[Supplied data]

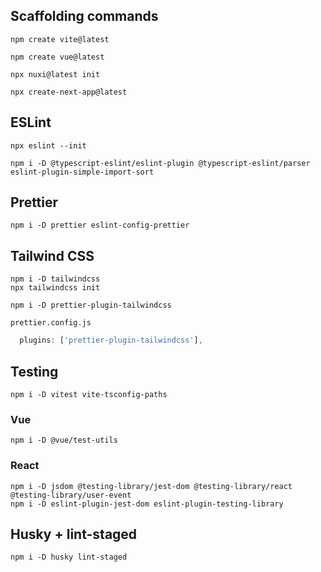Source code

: ## Scaffolding commands

```shell
npm create vite@latest
```

```shell
npm create vue@latest
```

```shell
npx nuxi@latest init
```

```shell
npx create-next-app@latest
```

## ESLint

```shell
npx eslint --init
```

```shell
npm i -D @typescript-eslint/eslint-plugin @typescript-eslint/parser eslint-plugin-simple-import-sort
```

## Prettier

```shell
npm i -D prettier eslint-config-prettier
```

## Tailwind CSS

```shell
npm i -D tailwindcss
npx tailwindcss init
```

```shell
npm i -D prettier-plugin-tailwindcss
```

`prettier.config.js`

```javascript
  plugins: ['prettier-plugin-tailwindcss'],
```

## Testing

```shell
npm i -D vitest vite-tsconfig-paths
```

### Vue

```shell
npm i -D @vue/test-utils
```

### React

```shell
npm i -D jsdom @testing-library/jest-dom @testing-library/react @testing-library/user-event
npm i -D eslint-plugin-jest-dom eslint-plugin-testing-library
```

## Husky + lint-staged

```shell
npm i -D husky lint-staged
```

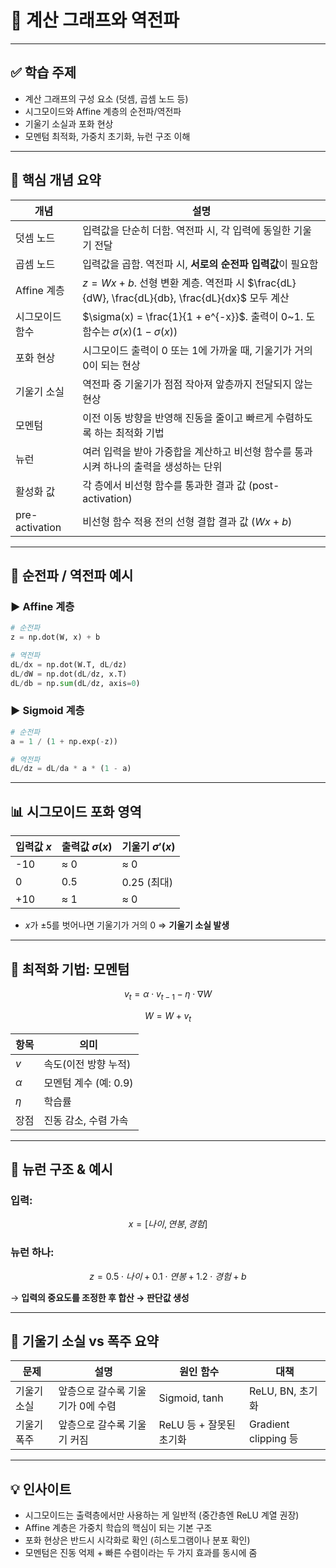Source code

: 
# 🧠 계산 그래프와 역전파

---

## ✅ 학습 주제

* 계산 그래프의 구성 요소 (덧셈, 곱셈 노드 등)
* 시그모이드와 Affine 계층의 순전파/역전파
* 기울기 소실과 포화 현상
* 모멘텀 최적화, 가중치 초기화, 뉴런 구조 이해

---

## 🧩 핵심 개념 요약

| 개념             | 설명                                                                                |
| -------------- | --------------------------------------------------------------------------------- |
| 덧셈 노드          | 입력값을 단순히 더함. 역전파 시, 각 입력에 동일한 기울기 전달                                              |
| 곱셈 노드          | 입력값을 곱함. 역전파 시, **서로의 순전파 입력값**이 필요함                                              |
| Affine 계층      | $z = Wx + b$. 선형 변환 계층. 역전파 시 $\frac{dL}{dW}, \frac{dL}{db}, \frac{dL}{dx}$ 모두 계산 |
| 시그모이드 함수       | $\sigma(x) = \frac{1}{1 + e^{-x}}$. 출력이 0\~1. 도함수는 $\sigma(x)(1 - \sigma(x))$     |
| 포화 현상          | 시그모이드 출력이 0 또는 1에 가까울 때, 기울기가 거의 0이 되는 현상                                         |
| 기울기 소실         | 역전파 중 기울기가 점점 작아져 앞층까지 전달되지 않는 현상                                                 |
| 모멘텀            | 이전 이동 방향을 반영해 진동을 줄이고 빠르게 수렴하도록 하는 최적화 기법                                         |
| 뉴런             | 여러 입력을 받아 가중합을 계산하고 비선형 함수를 통과시켜 하나의 출력을 생성하는 단위                                  |
| 활성화 값          | 각 층에서 비선형 함수를 통과한 결과 값 (post-activation)                                          |
| pre-activation | 비선형 함수 적용 전의 선형 결합 결과 값 ($Wx + b$)                                                |

---

## 🔄 순전파 / 역전파 예시

### ▶︎ Affine 계층

```python
# 순전파
z = np.dot(W, x) + b

# 역전파
dL/dx = np.dot(W.T, dL/dz)
dL/dW = np.dot(dL/dz, x.T)
dL/db = np.sum(dL/dz, axis=0)
```

### ▶︎ Sigmoid 계층

```python
# 순전파
a = 1 / (1 + np.exp(-z))

# 역전파
dL/dz = dL/da * a * (1 - a)
```

---

## 📊 시그모이드 포화 영역

| 입력값 $x$ | 출력값 $\sigma(x)$ | 기울기 $\sigma'(x)$ |
| ------- | --------------- | ---------------- |
| -10     | ≈ 0             | ≈ 0              |
| 0       | 0.5             | 0.25 (최대)        |
| +10     | ≈ 1             | ≈ 0              |

* $x$가 ±5를 벗어나면 기울기가 거의 0 ⇒ **기울기 소실 발생**

---

## 🔧 최적화 기법: 모멘텀

$$
v_t = \alpha \cdot v_{t-1} - \eta \cdot \nabla W
$$

$$
W = W + v_t
$$

| 항목       | 의미              |
| -------- | --------------- |
| $v$      | 속도(이전 방향 누적)    |
| $\alpha$ | 모멘텀 계수 (예: 0.9) |
| $\eta$   | 학습률             |
| 장점       | 진동 감소, 수렴 가속    |

---

## 🧠 뉴런 구조 & 예시

### 입력:

$$
x = [나이, 연봉, 경험]
$$

### 뉴런 하나:

$$
z = 0.5 \cdot 나이 + 0.1 \cdot 연봉 + 1.2 \cdot 경험 + b
$$

→ **입력의 중요도를 조정한 후 합산 → 판단값 생성**

---

## 🚨 기울기 소실 vs 폭주 요약

| 문제     | 설명                  | 원인 함수            | 대책                  |
| ------ | ------------------- | ---------------- | ------------------- |
| 기울기 소실 | 앞층으로 갈수록 기울기가 0에 수렴 | Sigmoid, tanh    | ReLU, BN, 초기화       |
| 기울기 폭주 | 앞층으로 갈수록 기울기 커짐     | ReLU 등 + 잘못된 초기화 | Gradient clipping 등 |

---

## 💡 인사이트

* 시그모이드는 출력층에서만 사용하는 게 일반적 (중간층엔 ReLU 계열 권장)
* Affine 계층은 가중치 학습의 핵심이 되는 기본 구조
* 포화 현상은 반드시 시각화로 확인 (히스토그램이나 분포 확인)
* 모멘텀은 진동 억제 + 빠른 수렴이라는 두 가지 효과를 동시에 줌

[/Supplied data]

_Problem_
Each line above should be set down exactly as written, with pictures excluded.

_Solution to the problem_
Source code

: ## Scaffolding commands

```shell
npm create vite@latest
```

```shell
npm create vue@latest
```

```shell
npx nuxi@latest init
```

```shell
npx create-next-app@latest
```

## ESLint

```shell
npx eslint --init
```

```shell
npm i -D @typescript-eslint/eslint-plugin @typescript-eslint/parser eslint-plugin-simple-import-sort
```

## Prettier

```shell
npm i -D prettier eslint-config-prettier
```

## Tailwind CSS

```shell
npm i -D tailwindcss
npx tailwindcss init
```

```shell
npm i -D prettier-plugin-tailwindcss
```

`prettier.config.js`

```javascript
  plugins: ['prettier-plugin-tailwindcss'],
```

## Testing

```shell
npm i -D vitest vite-tsconfig-paths
```

### Vue

```shell
npm i -D @vue/test-utils
```

### React

```shell
npm i -D jsdom @testing-library/jest-dom @testing-library/react @testing-library/user-event
npm i -D eslint-plugin-jest-dom eslint-plugin-testing-library
```

## Husky + lint-staged

```shell
npm i -D husky lint-staged
```

Source code

: 
# 🧠 계산 그래프와 역전파

---

## ✅ 학습 주제

* 계산 그래프의 구성 요소 (덧셈, 곱셈 노드 등)
* 시그모이드와 Affine 계층의 순전파/역전파
* 기울기 소실과 포화 현상
* 모멘텀 최적화, 가중치 초기화, 뉴런 구조 이해

---

## 🧩 핵심 개념 요약

| 개념             | 설명                                                                                |
| -------------- | --------------------------------------------------------------------------------- |
| 덧셈 노드          | 입력값을 단순히 더함. 역전파 시, 각 입력에 동일한 기울기 전달                                              |
| 곱셈 노드          | 입력값을 곱함. 역전파 시, **서로의 순전파 입력값**이 필요함                                              |
| Affine 계층      | $z = Wx + b$. 선형 변환 계층. 역전파 시 $\frac{dL}{dW}, \frac{dL}{db}, \frac{dL}{dx}$ 모두 계산 |
| 시그모이드 함수       | $\sigma(x) = \frac{1}{1 + e^{-x}}$. 출력이 0\~1. 도함수는 $\sigma(x)(1 - \sigma(x))$     |
| 포화 현상          | 시그모이드 출력이 0 또는 1에 가까울 때, 기울기가 거의 0이 되는 현상                                         |
| 기울기 소실         | 역전파 중 기울기가 점점 작아져 앞층까지 전달되지 않는 현상                                                 |
| 모멘텀            | 이전 이동 방향을 반영해 진동을 줄이고 빠르게 수렴하도록 하는 최적화 기법                                         |
| 뉴런             | 여러 입력을 받아 가중합을 계산하고 비선형 함수를 통과시켜 하나의 출력을 생성하는 단위                                  |
| 활성화 값          | 각 층에서 비선형 함수를 통과한 결과 값 (post-activation)                                          |
| pre-activation | 비선형 함수 적용 전의 선형 결합 결과 값 ($Wx + b$)                                                |

---

## 🔄 순전파 / 역전파 예시

### ▶︎ Affine 계층

```python
# 순전파
z = np.dot(W, x) + b

# 역전파
dL/dx = np.dot(W.T, dL/dz)
dL/dW = np.dot(dL/dz, x.T)
dL/db = np.sum(dL/dz, axis=0)
```

### ▶︎ Sigmoid 계층

```python
# 순전파
a = 1 / (1 + np.exp(-z))

# 역전파
dL/dz = dL/da * a * (1 - a)
```

---

## 📊 시그모이드 포화 영역

| 입력값 $x$ | 출력값 $\sigma(x)$ | 기울기 $\sigma'(x)$ |
| ------- | --------------- | ---------------- |
| -10     | ≈ 0             | ≈ 0              |
| 0       | 0.5             | 0.25 (최대)        |
| +10     | ≈ 1             | ≈ 0              |

* $x$가 ±5를 벗어나면 기울기가 거의 0 ⇒ **기울기 소실 발생**

---

## 🔧 최적화 기법: 모멘텀

$$
v_t = \alpha \cdot v_{t-1} - \eta \cdot \nabla W
$$

$$
W = W + v_t
$$

| 항목       | 의미              |
| -------- | --------------- |
| $v$      | 속도(이전 방향 누적)    |
| $\alpha$ | 모멘텀 계수 (예: 0.9) |
| $\eta$   | 학습률             |
| 장점       | 진동 감소, 수렴 가속    |

---

## 🧠 뉴런 구조 & 예시

### 입력:

$$
x = [나이, 연봉, 경험]
$$

### 뉴런 하나:

$$
z = 0.5 \cdot 나이 + 0.1 \cdot 연봉 + 1.2 \cdot 경험 + b
$$

→ **입력의 중요도를 조정한 후 합산 → 판단값 생성**

---

## 🚨 기울기 소실 vs 폭주 요약

| 문제     | 설명                  | 원인 함수            | 대책                  |
| ------ | ------------------- | ---------------- | ------------------- |
| 기울기 소실 | 앞층으로 갈수록 기울기가 0에 수렴 | Sigmoid, tanh    | ReLU, BN, 초기화       |
| 기울기 폭주 | 앞층으로 갈수록 기울기 커짐     | ReLU 등 + 잘못된 초기화 | Gradient clipping 등 |

---

## 💡 인사이트

* 시그모이드는 출력층에서만 사용하는 게 일반적 (중간층엔 ReLU 계열 권장)
* Affine 계층은 가중치 학습의 핵심이 되는 기본 구조
* 포화 현상은 반드시 시각화로 확인 (히스토그램이나 분포 확인)
* 모멘텀은 진동 억제 + 빠른 수렴이라는 두 가지 효과를 동시에 줌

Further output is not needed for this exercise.